## Dataset entries

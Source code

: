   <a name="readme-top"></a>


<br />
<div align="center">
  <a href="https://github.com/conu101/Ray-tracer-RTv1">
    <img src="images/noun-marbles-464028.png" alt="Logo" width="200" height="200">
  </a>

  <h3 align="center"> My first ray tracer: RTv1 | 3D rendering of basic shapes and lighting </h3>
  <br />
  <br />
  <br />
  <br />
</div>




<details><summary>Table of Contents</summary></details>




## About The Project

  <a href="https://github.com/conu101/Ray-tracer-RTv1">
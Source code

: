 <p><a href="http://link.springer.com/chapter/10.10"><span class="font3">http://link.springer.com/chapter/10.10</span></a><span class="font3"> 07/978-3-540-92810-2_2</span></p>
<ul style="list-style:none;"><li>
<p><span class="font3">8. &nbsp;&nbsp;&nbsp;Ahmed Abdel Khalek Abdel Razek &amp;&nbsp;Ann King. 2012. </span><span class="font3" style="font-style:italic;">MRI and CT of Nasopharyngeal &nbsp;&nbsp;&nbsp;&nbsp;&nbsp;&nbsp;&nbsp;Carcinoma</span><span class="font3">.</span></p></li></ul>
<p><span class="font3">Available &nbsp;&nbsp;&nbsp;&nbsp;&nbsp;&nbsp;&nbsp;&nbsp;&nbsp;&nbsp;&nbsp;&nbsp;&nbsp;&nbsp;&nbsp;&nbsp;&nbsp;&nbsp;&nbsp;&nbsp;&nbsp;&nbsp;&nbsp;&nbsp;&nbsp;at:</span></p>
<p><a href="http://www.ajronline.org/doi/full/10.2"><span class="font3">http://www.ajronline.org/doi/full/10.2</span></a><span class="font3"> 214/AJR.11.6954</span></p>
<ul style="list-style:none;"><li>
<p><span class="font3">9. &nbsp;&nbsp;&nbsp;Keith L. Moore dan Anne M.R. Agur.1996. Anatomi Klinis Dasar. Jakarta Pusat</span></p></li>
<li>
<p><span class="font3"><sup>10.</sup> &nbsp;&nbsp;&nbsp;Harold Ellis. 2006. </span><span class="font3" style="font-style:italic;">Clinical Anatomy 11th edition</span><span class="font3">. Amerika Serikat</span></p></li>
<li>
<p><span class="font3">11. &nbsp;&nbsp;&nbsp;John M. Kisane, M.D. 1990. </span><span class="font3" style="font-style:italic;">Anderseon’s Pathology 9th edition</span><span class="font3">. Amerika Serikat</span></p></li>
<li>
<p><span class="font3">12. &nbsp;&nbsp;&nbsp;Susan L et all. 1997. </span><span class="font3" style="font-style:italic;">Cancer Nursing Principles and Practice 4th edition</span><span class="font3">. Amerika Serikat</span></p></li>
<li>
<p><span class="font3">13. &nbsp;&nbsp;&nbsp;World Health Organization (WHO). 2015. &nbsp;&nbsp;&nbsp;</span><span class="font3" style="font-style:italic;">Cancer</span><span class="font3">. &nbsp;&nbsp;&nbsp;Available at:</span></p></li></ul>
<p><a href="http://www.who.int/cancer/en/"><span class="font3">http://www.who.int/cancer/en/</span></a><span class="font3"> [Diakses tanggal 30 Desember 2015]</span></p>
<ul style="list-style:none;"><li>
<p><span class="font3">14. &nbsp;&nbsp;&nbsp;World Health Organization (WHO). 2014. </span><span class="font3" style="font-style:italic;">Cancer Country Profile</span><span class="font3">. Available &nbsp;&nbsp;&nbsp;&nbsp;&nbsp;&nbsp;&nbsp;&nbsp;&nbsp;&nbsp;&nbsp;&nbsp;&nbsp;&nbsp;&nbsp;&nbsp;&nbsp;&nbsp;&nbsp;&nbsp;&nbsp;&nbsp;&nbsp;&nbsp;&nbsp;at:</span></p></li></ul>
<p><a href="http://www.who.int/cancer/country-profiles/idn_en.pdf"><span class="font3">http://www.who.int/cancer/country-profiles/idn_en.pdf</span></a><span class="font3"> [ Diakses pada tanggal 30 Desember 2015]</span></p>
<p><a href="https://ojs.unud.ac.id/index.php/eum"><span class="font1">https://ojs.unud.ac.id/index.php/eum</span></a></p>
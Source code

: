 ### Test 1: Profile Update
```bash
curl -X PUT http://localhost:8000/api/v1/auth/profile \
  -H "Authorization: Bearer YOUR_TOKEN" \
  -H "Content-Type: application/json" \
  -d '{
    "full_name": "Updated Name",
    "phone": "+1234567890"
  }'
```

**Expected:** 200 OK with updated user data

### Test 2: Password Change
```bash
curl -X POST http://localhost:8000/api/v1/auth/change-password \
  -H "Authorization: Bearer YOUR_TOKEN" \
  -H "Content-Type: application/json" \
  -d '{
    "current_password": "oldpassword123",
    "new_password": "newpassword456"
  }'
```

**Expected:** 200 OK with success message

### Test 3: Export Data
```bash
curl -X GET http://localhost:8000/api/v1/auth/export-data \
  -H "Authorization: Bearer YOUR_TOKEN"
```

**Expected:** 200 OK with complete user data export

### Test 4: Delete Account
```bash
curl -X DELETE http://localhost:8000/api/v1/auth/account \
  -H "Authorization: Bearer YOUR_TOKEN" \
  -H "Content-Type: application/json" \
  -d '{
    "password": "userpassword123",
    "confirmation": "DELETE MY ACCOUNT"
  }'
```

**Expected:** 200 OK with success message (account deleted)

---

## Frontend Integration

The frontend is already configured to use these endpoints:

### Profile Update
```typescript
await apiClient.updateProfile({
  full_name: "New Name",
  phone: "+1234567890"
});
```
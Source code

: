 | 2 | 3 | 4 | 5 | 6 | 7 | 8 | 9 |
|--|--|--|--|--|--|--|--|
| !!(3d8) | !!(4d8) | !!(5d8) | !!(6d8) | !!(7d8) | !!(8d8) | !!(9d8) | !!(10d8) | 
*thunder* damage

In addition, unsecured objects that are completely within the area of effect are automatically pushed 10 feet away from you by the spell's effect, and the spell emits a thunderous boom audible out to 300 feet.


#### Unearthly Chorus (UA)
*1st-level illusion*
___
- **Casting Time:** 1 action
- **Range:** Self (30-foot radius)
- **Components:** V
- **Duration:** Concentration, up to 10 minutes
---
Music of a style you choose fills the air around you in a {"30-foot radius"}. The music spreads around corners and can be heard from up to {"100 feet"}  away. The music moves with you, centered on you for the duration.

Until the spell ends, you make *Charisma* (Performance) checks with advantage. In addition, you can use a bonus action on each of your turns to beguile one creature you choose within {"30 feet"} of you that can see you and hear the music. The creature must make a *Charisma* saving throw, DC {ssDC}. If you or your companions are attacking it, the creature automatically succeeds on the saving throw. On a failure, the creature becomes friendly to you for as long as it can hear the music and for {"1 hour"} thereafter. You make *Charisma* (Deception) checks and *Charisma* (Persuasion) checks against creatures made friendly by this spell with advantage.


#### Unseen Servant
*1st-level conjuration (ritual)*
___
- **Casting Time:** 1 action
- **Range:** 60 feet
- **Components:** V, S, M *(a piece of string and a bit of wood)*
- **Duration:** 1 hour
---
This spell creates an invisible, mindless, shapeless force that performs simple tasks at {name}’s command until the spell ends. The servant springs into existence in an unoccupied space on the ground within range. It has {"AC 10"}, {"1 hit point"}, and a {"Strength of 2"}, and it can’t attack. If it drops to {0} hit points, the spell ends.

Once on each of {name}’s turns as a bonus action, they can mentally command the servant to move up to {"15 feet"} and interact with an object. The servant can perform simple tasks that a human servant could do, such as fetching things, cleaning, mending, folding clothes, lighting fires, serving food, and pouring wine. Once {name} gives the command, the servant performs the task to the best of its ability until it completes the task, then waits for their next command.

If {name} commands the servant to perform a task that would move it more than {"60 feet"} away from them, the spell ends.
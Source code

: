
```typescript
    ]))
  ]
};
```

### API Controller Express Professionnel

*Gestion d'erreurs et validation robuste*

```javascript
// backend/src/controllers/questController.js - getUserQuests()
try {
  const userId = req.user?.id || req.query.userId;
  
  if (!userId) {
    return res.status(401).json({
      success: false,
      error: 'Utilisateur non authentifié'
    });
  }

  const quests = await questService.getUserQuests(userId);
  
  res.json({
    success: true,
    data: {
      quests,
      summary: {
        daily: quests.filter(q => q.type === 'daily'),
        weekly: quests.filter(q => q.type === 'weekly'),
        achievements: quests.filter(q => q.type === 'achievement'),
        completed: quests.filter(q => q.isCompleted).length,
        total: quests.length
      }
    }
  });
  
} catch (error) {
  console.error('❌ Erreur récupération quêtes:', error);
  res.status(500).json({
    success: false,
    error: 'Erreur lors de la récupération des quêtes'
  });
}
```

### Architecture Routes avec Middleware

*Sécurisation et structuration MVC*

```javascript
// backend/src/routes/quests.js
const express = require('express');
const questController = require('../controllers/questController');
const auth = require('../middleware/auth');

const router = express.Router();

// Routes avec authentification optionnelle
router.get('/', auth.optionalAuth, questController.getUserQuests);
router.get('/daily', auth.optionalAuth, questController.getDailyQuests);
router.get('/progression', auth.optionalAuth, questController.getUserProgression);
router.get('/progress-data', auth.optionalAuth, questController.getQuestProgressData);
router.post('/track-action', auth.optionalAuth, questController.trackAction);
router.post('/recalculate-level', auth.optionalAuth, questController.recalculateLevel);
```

## Problem to solve
Reproduce the records above line by line, without any change, up to and including the line that holds "Abdel Khalek Abdel".

## Your response
Source code

:   <a name="readme-top"></a>


<br />
<div align="center">
  <a href="https://github.com/conu101/Ray-tracer-RTv1">
    <img src="images/noun-marbles-464028.png" alt="Logo" width="200" height="200">
  </a>

  <h3 align="center"> My first ray tracer: RTv1 | 3D rendering of basic shapes and lighting </h3>
  <br />
  <br />
  <br />
  <br />
</div>




<details><summary>Table of Contents</summary></details>




## About The Project

  <a href="https://github.com/conu101/Ray-tracer-RTv1">
Source code

: <p><a href="http://link.springer.com/chapter/10.10"><span class="font3">http://link.springer.com/chapter/10.10</span></a><span class="font3"> 07/978-3-540-92810-2_2</span></p>
<ul style="list-style:none;"><li>
<p><span class="font3">8. &nbsp;&nbsp;&nbsp;Ahmed Abdel Khalek Abdel Razek &amp;&nbsp;Ann King. 2012. </span><span class="font3" style="font-style:italic;">MRI and CT of Nasopharyngeal &nbsp;&nbsp;&nbsp;&nbsp;&nbsp;&nbsp;&nbsp;Carcinoma</span><span class="font3">.</span></p></li></ul>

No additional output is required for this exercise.